Would you use this for a practical encoder? Definitely not. Likewise, it’s not viable for the more complex formats like BC6-7 or ASTC. Nevertheless, it felt worth pointing out that optimal BC4-5/EAC encoding (in the least-squares sense anyway) for a known decoder is eminently possible even at home for real-world-sized textures if you’re willing to wait for a few seconds (and that’s with no pruning whatsoever). BC1-3/ETC are more involved, but still at a timescale where determining optimal solutions (given a known decoder) for a small image patch is something you can easily do on a regular home computer even without using any pruning strategies if you’re willing to wait a few hours.

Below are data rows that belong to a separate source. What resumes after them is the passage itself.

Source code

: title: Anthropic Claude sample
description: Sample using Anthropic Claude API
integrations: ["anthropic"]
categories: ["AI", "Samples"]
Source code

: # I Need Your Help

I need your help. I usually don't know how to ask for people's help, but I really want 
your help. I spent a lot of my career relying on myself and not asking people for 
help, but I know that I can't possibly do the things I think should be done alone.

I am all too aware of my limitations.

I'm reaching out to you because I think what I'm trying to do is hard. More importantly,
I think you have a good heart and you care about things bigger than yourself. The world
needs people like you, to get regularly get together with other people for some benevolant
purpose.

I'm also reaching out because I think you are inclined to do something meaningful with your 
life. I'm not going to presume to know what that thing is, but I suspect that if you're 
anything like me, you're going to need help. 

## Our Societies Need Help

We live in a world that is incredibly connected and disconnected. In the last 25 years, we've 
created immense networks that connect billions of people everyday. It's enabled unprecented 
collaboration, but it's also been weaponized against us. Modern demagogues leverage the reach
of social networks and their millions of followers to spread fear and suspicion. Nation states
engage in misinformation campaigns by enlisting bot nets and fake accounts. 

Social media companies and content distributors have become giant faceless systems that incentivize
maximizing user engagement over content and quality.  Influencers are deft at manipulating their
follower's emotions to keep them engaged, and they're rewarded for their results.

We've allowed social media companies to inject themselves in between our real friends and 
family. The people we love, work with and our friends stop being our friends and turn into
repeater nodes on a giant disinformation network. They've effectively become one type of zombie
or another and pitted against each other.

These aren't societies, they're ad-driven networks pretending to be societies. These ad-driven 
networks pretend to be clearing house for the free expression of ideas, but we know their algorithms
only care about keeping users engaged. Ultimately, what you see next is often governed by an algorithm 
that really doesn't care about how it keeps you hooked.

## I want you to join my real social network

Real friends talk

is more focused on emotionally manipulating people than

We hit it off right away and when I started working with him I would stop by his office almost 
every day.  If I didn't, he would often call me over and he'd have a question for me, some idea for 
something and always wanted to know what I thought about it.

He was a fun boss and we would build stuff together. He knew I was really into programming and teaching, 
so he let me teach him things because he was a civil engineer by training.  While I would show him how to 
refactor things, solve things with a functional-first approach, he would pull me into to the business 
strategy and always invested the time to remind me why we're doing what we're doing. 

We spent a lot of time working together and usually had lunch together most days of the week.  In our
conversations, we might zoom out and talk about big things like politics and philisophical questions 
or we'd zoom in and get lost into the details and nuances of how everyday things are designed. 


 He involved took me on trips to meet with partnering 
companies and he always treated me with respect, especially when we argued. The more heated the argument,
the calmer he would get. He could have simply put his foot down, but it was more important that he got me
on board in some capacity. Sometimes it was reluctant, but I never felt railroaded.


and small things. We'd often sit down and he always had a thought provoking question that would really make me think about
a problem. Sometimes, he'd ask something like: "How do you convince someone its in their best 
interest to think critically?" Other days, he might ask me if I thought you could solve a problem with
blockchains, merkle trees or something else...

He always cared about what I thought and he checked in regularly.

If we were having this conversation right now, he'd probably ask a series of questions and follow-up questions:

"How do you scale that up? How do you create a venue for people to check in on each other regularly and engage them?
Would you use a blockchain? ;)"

Now the actual application given here is obviously very specific to what I happen to be working on, but the reason I’m writing it up is that I’m trying to make a few more general points: first, “this looks like what I know is a NP-hard problem” is no reason to assume something is actually hard (never mind infeasible) in practice, even if you actually want optimality – hardness reductions work the other way round, and this is by no means the only instance of NP-hard subproblems of bounded size that I’ve run into, which are a very different beast. Second, exploiting even some very basic symmetries can sometimes take combinatorial optimization problems from “never going to happen” to “that’ll be 5 minutes”, so it’s worth looking. Third, computers are fast. Trying on the order of 100,000 things if said trials don’t take long is just not that big a deal and hasn’t been for a long time. For that matter, trying 4 billion things has also been entirely practical for a while, as long as individual trials are in the “100s to 1000s of cycles” range (i.e. don’t try this with slow interpreted languages) and you have a few cores. For the past 15 years or so, pretty much every unary function on 32-bit inputs (especially floats) and every binary function on pairs of 16-bit inputs, I’ve just tested exhaustively on all possible inputs unless there was a very compelling reason why this wasn’t possible.